- [Problem]
Search the records for the word "Shutting" and report each line that has it.

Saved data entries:
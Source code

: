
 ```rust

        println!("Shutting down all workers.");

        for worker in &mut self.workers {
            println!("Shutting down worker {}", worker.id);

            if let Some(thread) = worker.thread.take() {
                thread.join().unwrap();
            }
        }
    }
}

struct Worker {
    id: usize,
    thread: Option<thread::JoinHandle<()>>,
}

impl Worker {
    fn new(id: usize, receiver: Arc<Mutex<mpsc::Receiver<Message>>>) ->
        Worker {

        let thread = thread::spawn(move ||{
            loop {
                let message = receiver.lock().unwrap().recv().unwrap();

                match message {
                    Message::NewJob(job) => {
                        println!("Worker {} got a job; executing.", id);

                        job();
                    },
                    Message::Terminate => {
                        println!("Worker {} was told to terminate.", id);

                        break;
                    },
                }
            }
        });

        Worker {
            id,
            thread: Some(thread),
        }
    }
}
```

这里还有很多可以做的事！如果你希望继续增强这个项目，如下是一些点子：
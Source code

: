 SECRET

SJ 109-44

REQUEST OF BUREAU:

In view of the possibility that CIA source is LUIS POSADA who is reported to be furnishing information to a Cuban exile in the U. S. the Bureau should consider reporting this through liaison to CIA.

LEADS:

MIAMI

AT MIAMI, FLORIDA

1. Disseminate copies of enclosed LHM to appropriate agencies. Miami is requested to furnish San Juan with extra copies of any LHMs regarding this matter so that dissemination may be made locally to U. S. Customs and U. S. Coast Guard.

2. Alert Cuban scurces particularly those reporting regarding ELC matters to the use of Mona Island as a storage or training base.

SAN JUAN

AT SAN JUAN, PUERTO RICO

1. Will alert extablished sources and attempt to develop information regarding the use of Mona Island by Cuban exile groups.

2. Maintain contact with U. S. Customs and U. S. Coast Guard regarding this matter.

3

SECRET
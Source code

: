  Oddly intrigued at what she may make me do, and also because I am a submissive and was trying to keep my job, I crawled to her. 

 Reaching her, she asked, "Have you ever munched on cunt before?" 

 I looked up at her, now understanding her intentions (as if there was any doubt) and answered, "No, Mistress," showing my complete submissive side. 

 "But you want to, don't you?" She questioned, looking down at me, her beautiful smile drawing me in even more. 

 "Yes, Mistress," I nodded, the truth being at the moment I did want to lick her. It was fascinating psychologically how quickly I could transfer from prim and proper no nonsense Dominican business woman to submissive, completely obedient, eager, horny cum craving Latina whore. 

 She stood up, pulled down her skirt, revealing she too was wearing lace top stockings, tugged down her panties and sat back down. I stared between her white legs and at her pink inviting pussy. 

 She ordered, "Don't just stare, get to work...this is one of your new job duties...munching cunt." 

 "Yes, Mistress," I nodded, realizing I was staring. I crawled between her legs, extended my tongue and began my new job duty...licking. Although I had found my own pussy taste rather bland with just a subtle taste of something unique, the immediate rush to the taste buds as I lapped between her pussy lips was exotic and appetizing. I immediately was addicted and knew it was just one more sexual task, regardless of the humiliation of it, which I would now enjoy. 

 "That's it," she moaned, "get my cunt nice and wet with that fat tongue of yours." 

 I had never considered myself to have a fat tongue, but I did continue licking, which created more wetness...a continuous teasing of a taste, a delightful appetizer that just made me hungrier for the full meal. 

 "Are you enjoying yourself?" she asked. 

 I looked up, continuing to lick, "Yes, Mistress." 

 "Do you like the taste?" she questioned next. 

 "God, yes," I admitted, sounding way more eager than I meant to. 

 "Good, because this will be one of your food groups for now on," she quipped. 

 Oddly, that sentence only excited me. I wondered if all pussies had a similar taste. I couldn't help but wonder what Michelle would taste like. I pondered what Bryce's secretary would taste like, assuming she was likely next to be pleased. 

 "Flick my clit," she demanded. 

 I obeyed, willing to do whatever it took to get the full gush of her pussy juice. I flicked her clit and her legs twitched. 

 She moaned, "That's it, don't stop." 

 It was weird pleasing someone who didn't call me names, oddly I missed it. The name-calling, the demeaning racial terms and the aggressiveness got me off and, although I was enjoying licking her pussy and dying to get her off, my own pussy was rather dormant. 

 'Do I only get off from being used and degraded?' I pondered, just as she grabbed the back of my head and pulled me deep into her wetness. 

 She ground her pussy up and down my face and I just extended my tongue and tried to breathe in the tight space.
---
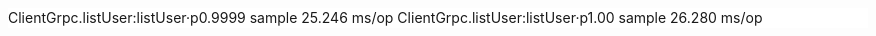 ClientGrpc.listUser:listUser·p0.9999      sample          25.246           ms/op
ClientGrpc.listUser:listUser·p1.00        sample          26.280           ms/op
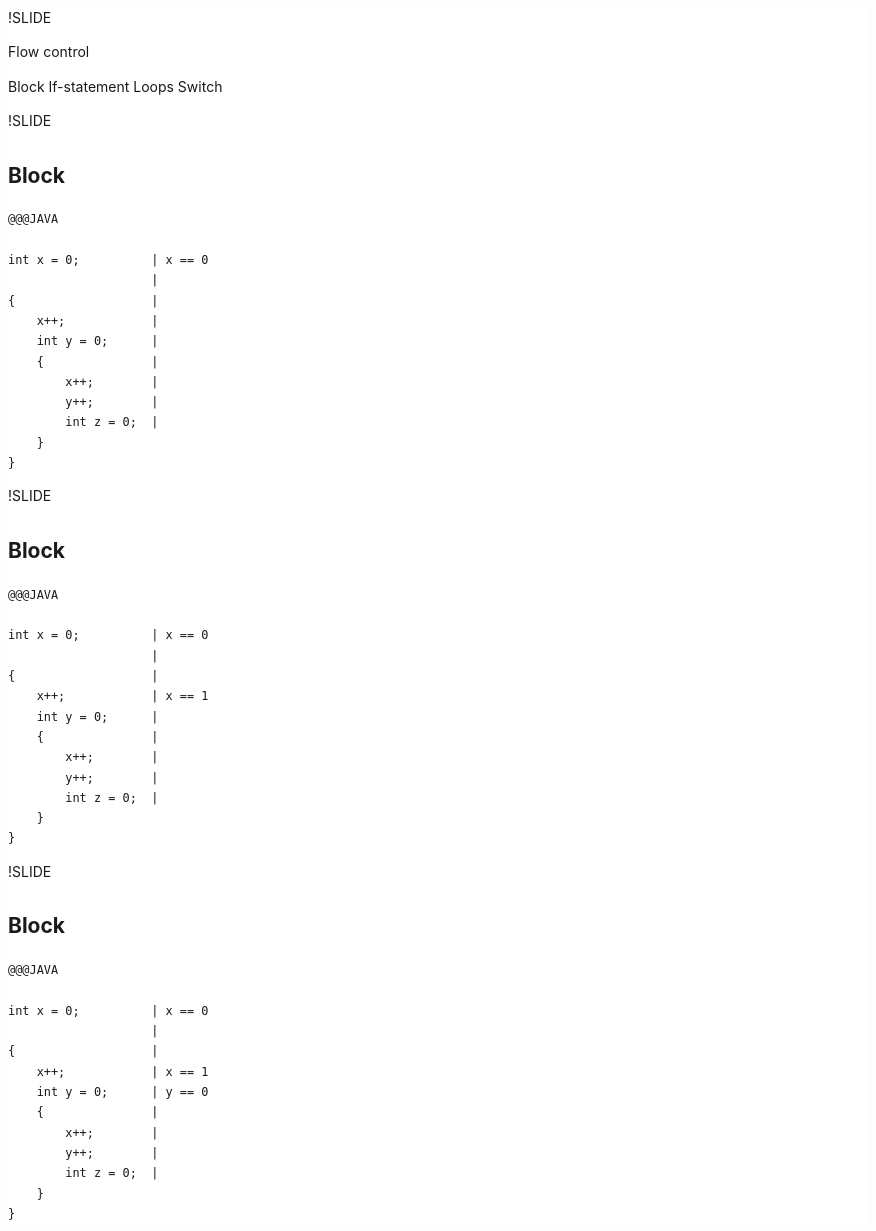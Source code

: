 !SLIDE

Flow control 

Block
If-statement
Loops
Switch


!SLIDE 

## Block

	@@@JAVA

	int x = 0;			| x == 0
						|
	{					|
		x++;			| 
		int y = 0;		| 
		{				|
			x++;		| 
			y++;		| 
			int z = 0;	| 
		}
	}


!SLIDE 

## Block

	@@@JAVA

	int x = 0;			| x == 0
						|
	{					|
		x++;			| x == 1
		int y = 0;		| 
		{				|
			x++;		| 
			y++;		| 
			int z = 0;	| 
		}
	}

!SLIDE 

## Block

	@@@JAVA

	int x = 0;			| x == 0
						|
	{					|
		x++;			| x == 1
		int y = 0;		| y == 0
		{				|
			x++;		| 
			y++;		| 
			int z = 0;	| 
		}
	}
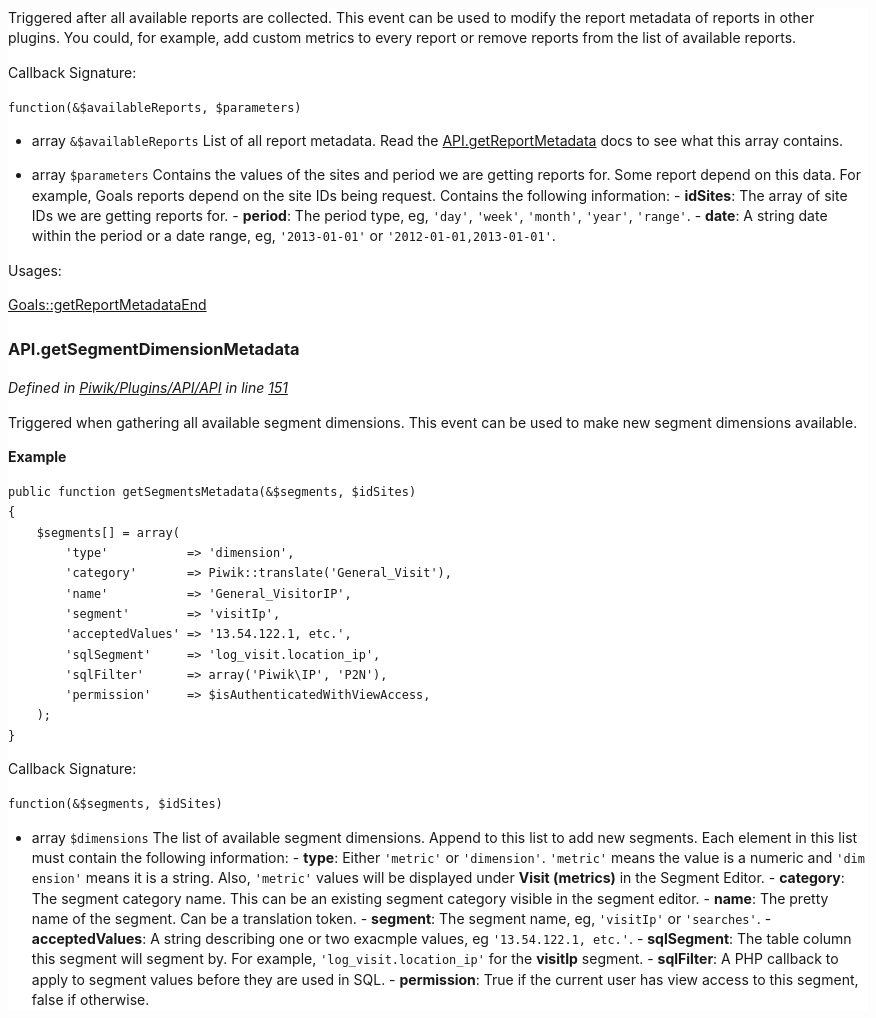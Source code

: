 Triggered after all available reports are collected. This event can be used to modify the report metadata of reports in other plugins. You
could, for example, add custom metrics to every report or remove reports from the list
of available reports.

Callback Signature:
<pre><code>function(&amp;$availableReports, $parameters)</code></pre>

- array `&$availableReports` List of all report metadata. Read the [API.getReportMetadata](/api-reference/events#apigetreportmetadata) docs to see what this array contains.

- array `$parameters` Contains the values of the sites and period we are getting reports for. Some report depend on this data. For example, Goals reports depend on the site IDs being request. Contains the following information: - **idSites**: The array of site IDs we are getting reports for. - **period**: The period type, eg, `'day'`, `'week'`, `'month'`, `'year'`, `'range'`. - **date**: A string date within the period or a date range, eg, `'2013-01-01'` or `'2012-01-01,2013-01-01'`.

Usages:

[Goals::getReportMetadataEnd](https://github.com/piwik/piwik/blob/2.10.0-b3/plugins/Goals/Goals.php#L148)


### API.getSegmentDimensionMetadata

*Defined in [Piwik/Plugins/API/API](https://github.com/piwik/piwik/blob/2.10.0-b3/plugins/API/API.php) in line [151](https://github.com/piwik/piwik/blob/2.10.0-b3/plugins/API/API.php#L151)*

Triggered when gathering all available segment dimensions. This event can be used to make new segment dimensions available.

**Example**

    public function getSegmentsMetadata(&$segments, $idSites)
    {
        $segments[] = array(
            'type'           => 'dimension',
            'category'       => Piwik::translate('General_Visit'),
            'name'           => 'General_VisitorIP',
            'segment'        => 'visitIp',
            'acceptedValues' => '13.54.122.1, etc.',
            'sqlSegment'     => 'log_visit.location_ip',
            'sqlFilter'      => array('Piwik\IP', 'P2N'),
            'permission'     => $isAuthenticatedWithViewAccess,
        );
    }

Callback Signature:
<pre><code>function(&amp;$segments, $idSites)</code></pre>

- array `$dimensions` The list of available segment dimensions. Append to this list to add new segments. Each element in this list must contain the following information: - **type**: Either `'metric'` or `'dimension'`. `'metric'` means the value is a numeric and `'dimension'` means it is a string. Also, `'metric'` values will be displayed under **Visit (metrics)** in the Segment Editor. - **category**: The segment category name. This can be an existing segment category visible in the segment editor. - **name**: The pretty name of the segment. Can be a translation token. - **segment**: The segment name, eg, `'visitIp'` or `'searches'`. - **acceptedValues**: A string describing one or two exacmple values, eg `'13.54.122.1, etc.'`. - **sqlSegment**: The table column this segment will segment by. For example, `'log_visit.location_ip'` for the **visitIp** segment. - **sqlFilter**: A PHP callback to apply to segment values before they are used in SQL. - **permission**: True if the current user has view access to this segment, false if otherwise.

- [Written reply]
        println!("Shutting down all workers.");
            println!("Shutting down worker {}", worker.id);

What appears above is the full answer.